● **How to complete this task**:
For the data below, tally how many lines contain "have" and answer only with that tally.

● **Data supplied**:
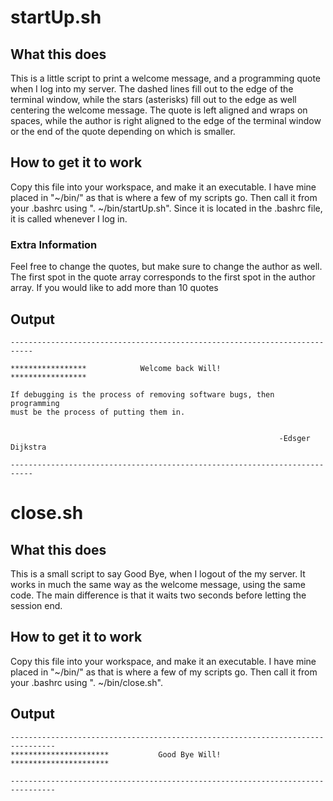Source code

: # startUp.sh
## What this does
This is a little script to print a welcome message, and a programming quote when I log into my server. The dashed lines fill out to the edge of the terminal window, while the stars (asterisks) fill out to the edge as well centering the welcome message. The quote is left aligned and wraps on spaces, while the author is right aligned to the edge of the terminal window or the end of the quote depending on which is smaller.
## How to get it to work
Copy this file into your workspace, and make it an executable. I have mine placed in "~/bin/" as that is where a few of my scripts go. Then call it from your .bashrc using ". ~/bin/startUp.sh". 
Since it is located in the .bashrc file, it is called whenever I log in.
### Extra Information
Feel free to change the quotes, but make sure to change the author as well. The first spot in the quote array corresponds to the first spot in the author array. If you would like to add more than 10 quotes 
## Output
```text
---------------------------------------------------------------------------

*****************            Welcome back Will!           *****************

If debugging is the process of removing software bugs, then programming
must be the process of putting them in.
                                                           
   
                                                            -Edsger Dijkstra
                                                           
---------------------------------------------------------------------------
```
# close.sh
## What this does
This is a small script to say Good Bye, when I logout of the my server. It works in much the same way as the welcome message, using the same code. The main difference is that it waits two seconds before letting the session end.
## How to get it to work
Copy this file into your workspace, and make it an executable. I have mine placed in "~/bin/" as that is where a few of my scripts go. Then call it from your .bashrc using ". ~/bin/close.sh". 
## Output
```text
--------------------------------------------------------------------------------
**********************           Good Bye Will!           **********************

--------------------------------------------------------------------------------
```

● **Expected output**:
2